» **TRY IT**
Carry none of the pictures over; write out the complete data exactly.

» **RECORDS PROVIDED**
══════════════════════════════
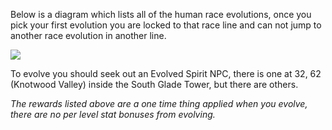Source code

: ---
---
Below is a diagram which lists all of the human race evolutions, once you pick your first evolution you are locked to that race line and can not jump to another race evolution in another line.

![](https://lohcdn.com/images/humanraces.png)

To evolve you should seek out an Evolved Spirit NPC, there is one at 32, 62 (Knotwood Valley) inside the South Glade Tower, but there are others.

_The rewards listed above are a one time thing applied when you evolve, there are no per level stat bonuses from evolving._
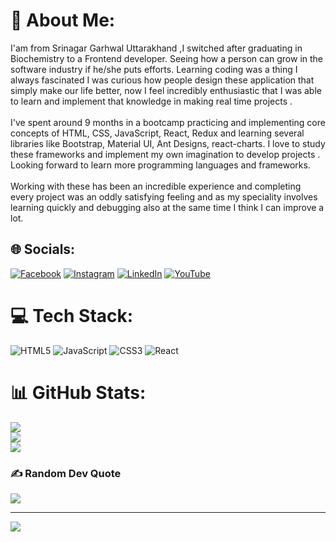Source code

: # 💫 About Me:
I'am from Srinagar Garhwal Uttarakhand ,I switched after graduating in Biochemistry to a Frontend developer. Seeing how a person can grow in the software industry if he/she puts efforts. Learning coding was a thing I always fascinated I was curious how people design these application that simply make our life better, now I feel incredibly enthusiastic that I was able to learn and implement that knowledge in making real time projects .<br><br>I've spent around 9 months in a bootcamp practicing and implementing core concepts of HTML, CSS, JavaScript, React, Redux and learning several libraries like Bootstrap, Material UI, Ant Designs, react-charts. I love to study these frameworks and implement my own imagination to develop projects . Looking forward to learn more programming languages and frameworks.<br><br>Working with these has been an incredible experience and completing every project was an oddly satisfying feeling and as my speciality involves learning quickly and debugging also at the same time I think I can improve a lot.


## 🌐 Socials:
[![Facebook](https://img.shields.io/badge/Facebook-%231877F2.svg?logo=Facebook&logoColor=white)](https://facebook.com/@shivayy29) [![Instagram](https://img.shields.io/badge/Instagram-%23E4405F.svg?logo=Instagram&logoColor=white)](https://instagram.com/shivayy_29) [![LinkedIn](https://img.shields.io/badge/LinkedIn-%230077B5.svg?logo=linkedin&logoColor=white)](https://linkedin.com/in/www.linkedin.com/in/shivansh-rawat-78aa421b5) [![YouTube](https://img.shields.io/badge/YouTube-%23FF0000.svg?logo=YouTube&logoColor=white)]([https://youtube.com/c/@developerSama](https://www.youtube.com/channel/UCicc2cwf78L6WXLB-BZ2hjg)) 

# 💻 Tech Stack:
![HTML5](https://img.shields.io/badge/html5-%23E34F26.svg?style=for-the-badge&logo=html5&logoColor=white) ![JavaScript](https://img.shields.io/badge/javascript-%23323330.svg?style=for-the-badge&logo=javascript&logoColor=%23F7DF1E) ![CSS3](https://img.shields.io/badge/css3-%231572B6.svg?style=for-the-badge&logo=css3&logoColor=white) ![React](https://img.shields.io/badge/react-%2320232a.svg?style=for-the-badge&logo=react&logoColor=%2361DAFB)
# 📊 GitHub Stats:
![](https://github-readme-stats.vercel.app/api?username=Shivansh3218&theme=dark&hide_border=false&include_all_commits=true&count_private=true)<br/>
![](https://github-readme-streak-stats.herokuapp.com/?user=Shivansh3218&theme=dark&hide_border=false)<br/>
![](https://github-readme-stats.vercel.app/api/top-langs/?username=Shivansh3218&theme=dark&hide_border=false&include_all_commits=true&count_private=true&layout=compact)

### ✍️ Random Dev Quote
![](https://quotes-github-readme.vercel.app/api?type=horizontal&theme=radical)

---
[![](https://visitcount.itsvg.in/api?id=Shivansh3218&icon=0&color=0)](https://visitcount.itsvg.in)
══════════════════════════════
» **ANSWER TO THE PROBLEM**
Source code

: ---
---
Below is a diagram which lists all of the human race evolutions, once you pick your first evolution you are locked to that race line and can not jump to another race evolution in another line.

![](https://lohcdn.com/images/humanraces.png)

To evolve you should seek out an Evolved Spirit NPC, there is one at 32, 62 (Knotwood Valley) inside the South Glade Tower, but there are others.

_The rewards listed above are a one time thing applied when you evolve, there are no per level stat bonuses from evolving._
Source code

: # 💫 About Me:
I'am from Srinagar Garhwal Uttarakhand ,I switched after graduating in Biochemistry to a Frontend developer. Seeing how a person can grow in the software industry if he/she puts efforts. Learning coding was a thing I always fascinated I was curious how people design these application that simply make our life better, now I feel incredibly enthusiastic that I was able to learn and implement that knowledge in making real time projects .<br><br>I've spent around 9 months in a bootcamp practicing and implementing core concepts of HTML, CSS, JavaScript, React, Redux and learning several libraries like Bootstrap, Material UI, Ant Designs, react-charts. I love to study these frameworks and implement my own imagination to develop projects . Looking forward to learn more programming languages and frameworks.<br><br>Working with these has been an incredible experience and completing every project was an oddly satisfying feeling and as my speciality involves learning quickly and debugging also at the same time I think I can improve a lot.


## 🌐 Socials:
[![Facebook](https://img.shields.io/badge/Facebook-%231877F2.svg?logo=Facebook&logoColor=white)](https://facebook.com/@shivayy29) [![Instagram](https://img.shields.io/badge/Instagram-%23E4405F.svg?logo=Instagram&logoColor=white)](https://instagram.com/shivayy_29) [![LinkedIn](https://img.shields.io/badge/LinkedIn-%230077B5.svg?logo=linkedin&logoColor=white)](https://linkedin.com/in/www.linkedin.com/in/shivansh-rawat-78aa421b5) [![YouTube](https://img.shields.io/badge/YouTube-%23FF0000.svg?logo=YouTube&logoColor=white)]([https://youtube.com/c/@developerSama](https://www.youtube.com/channel/UCicc2cwf78L6WXLB-BZ2hjg)) 

# 💻 Tech Stack:
![HTML5](https://img.shields.io/badge/html5-%23E34F26.svg?style=for-the-badge&logo=html5&logoColor=white) ![JavaScript](https://img.shields.io/badge/javascript-%23323330.svg?style=for-the-badge&logo=javascript&logoColor=%23F7DF1E) ![CSS3](https://img.shields.io/badge/css3-%231572B6.svg?style=for-the-badge&logo=css3&logoColor=white) ![React](https://img.shields.io/badge/react-%2320232a.svg?style=for-the-badge&logo=react&logoColor=%2361DAFB)
# 📊 GitHub Stats:
![](https://github-readme-stats.vercel.app/api?username=Shivansh3218&theme=dark&hide_border=false&include_all_commits=true&count_private=true)<br/>
![](https://github-readme-streak-stats.herokuapp.com/?user=Shivansh3218&theme=dark&hide_border=false)<br/>
![](https://github-readme-stats.vercel.app/api/top-langs/?username=Shivansh3218&theme=dark&hide_border=false&include_all_commits=true&count_private=true&layout=compact)

### ✍️ Random Dev Quote
![](https://quotes-github-readme.vercel.app/api?type=horizontal&theme=radical)

---
[![](https://visitcount.itsvg.in/api?id=Shivansh3218&icon=0&color=0)](https://visitcount.itsvg.in)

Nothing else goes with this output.